▶ **SUPPLIED DATA**:

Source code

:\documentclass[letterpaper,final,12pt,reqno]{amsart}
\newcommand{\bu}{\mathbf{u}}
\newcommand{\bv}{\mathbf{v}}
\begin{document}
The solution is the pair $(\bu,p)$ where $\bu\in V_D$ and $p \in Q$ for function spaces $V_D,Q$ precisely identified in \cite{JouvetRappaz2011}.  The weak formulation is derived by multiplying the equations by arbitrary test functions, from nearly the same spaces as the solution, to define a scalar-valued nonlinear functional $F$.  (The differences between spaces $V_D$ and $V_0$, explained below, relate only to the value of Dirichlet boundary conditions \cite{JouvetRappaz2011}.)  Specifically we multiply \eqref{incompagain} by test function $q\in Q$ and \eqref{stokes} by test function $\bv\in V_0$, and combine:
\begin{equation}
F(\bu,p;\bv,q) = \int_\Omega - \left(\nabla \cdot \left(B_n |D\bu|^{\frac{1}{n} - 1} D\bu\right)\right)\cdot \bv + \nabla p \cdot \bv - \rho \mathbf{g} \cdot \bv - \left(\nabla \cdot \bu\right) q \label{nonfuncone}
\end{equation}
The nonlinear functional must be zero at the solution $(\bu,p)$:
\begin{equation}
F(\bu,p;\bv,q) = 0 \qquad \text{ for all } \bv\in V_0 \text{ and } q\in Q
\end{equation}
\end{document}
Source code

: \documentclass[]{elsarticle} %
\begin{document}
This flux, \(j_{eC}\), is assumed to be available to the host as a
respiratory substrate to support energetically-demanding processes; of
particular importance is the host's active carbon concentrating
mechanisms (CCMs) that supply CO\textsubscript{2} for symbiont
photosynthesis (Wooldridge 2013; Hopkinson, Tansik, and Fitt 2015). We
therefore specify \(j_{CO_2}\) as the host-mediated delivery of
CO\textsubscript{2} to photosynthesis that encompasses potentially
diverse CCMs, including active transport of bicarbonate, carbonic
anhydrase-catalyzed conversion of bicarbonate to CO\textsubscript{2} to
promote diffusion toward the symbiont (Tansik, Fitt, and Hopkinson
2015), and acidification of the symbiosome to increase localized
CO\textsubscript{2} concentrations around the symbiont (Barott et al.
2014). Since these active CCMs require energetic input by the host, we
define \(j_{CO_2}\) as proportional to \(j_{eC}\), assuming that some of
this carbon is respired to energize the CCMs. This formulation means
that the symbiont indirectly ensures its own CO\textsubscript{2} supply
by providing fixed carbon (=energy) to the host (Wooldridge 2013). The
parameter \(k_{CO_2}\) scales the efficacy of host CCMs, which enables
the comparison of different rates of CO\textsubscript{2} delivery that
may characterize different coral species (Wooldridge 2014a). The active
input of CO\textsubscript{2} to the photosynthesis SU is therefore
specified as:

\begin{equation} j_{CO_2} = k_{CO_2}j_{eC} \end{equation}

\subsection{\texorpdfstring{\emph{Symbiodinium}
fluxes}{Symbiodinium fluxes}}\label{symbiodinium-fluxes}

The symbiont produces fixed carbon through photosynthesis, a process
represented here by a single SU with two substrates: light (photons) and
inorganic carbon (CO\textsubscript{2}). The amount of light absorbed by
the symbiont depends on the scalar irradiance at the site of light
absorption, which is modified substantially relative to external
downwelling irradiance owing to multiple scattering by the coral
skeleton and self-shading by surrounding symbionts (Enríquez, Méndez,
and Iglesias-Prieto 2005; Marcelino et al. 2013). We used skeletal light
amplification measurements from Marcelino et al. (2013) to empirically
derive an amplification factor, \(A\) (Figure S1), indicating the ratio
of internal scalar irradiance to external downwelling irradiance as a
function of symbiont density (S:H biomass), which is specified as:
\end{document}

▶ **TASK OBJECTIVE**:
This exercise calls for the entries to be restated exactly.

▶ **YOUR SOLUTION**:
Source code

:\documentclass[letterpaper,final,12pt,reqno]{amsart}
\newcommand{\bu}{\mathbf{u}}
\newcommand{\bv}{\mathbf{v}}
\begin{document}
The solution is the pair $(\bu,p)$ where $\bu\in V_D$ and $p \in Q$ for function spaces $V_D,Q$ precisely identified in \cite{JouvetRappaz2011}.  The weak formulation is derived by multiplying the equations by arbitrary test functions, from nearly the same spaces as the solution, to define a scalar-valued nonlinear functional $F$.  (The differences between spaces $V_D$ and $V_0$, explained below, relate only to the value of Dirichlet boundary conditions \cite{JouvetRappaz2011}.)  Specifically we multiply \eqref{incompagain} by test function $q\in Q$ and \eqref{stokes} by test function $\bv\in V_0$, and combine:
\begin{equation}
F(\bu,p;\bv,q) = \int_\Omega - \left(\nabla \cdot \left(B_n |D\bu|^{\frac{1}{n} - 1} D\bu\right)\right)\cdot \bv + \nabla p \cdot \bv - \rho \mathbf{g} \cdot \bv - \left(\nabla \cdot \bu\right) q \label{nonfuncone}
\end{equation}
The nonlinear functional must be zero at the solution $(\bu,p)$:
\begin{equation}
F(\bu,p;\bv,q) = 0 \qquad \text{ for all } \bv\in V_0 \text{ and } q\in Q
\end{equation}
\end{document}
Source code

: \documentclass[]{elsarticle} %
\begin{document}
This flux, \(j_{eC}\), is assumed to be available to the host as a
respiratory substrate to support energetically-demanding processes; of
particular importance is the host's active carbon concentrating
mechanisms (CCMs) that supply CO\textsubscript{2} for symbiont
photosynthesis (Wooldridge 2013; Hopkinson, Tansik, and Fitt 2015). We
therefore specify \(j_{CO_2}\) as the host-mediated delivery of
CO\textsubscript{2} to photosynthesis that encompasses potentially
diverse CCMs, including active transport of bicarbonate, carbonic
anhydrase-catalyzed conversion of bicarbonate to CO\textsubscript{2} to
promote diffusion toward the symbiont (Tansik, Fitt, and Hopkinson
2015), and acidification of the symbiosome to increase localized
CO\textsubscript{2} concentrations around the symbiont (Barott et al.
2014). Since these active CCMs require energetic input by the host, we
define \(j_{CO_2}\) as proportional to \(j_{eC}\), assuming that some of
this carbon is respired to energize the CCMs. This formulation means
that the symbiont indirectly ensures its own CO\textsubscript{2} supply
by providing fixed carbon (=energy) to the host (Wooldridge 2013). The
parameter \(k_{CO_2}\) scales the efficacy of host CCMs, which enables
the comparison of different rates of CO\textsubscript{2} delivery that
may characterize different coral species (Wooldridge 2014a). The active
input of CO\textsubscript{2} to the photosynthesis SU is therefore
specified as:

\begin{equation} j_{CO_2} = k_{CO_2}j_{eC} \end{equation}

\subsection{\texorpdfstring{\emph{Symbiodinium}
fluxes}{Symbiodinium fluxes}}\label{symbiodinium-fluxes}

The symbiont produces fixed carbon through photosynthesis, a process
represented here by a single SU with two substrates: light (photons) and
inorganic carbon (CO\textsubscript{2}). The amount of light absorbed by
the symbiont depends on the scalar irradiance at the site of light
absorption, which is modified substantially relative to external
downwelling irradiance owing to multiple scattering by the coral
skeleton and self-shading by surrounding symbionts (Enríquez, Méndez,
and Iglesias-Prieto 2005; Marcelino et al. 2013). We used skeletal light
amplification measurements from Marcelino et al. (2013) to empirically
derive an amplification factor, \(A\) (Figure S1), indicating the ratio
of internal scalar irradiance to external downwelling irradiance as a
function of symbiont density (S:H biomass), which is specified as:
\end{document}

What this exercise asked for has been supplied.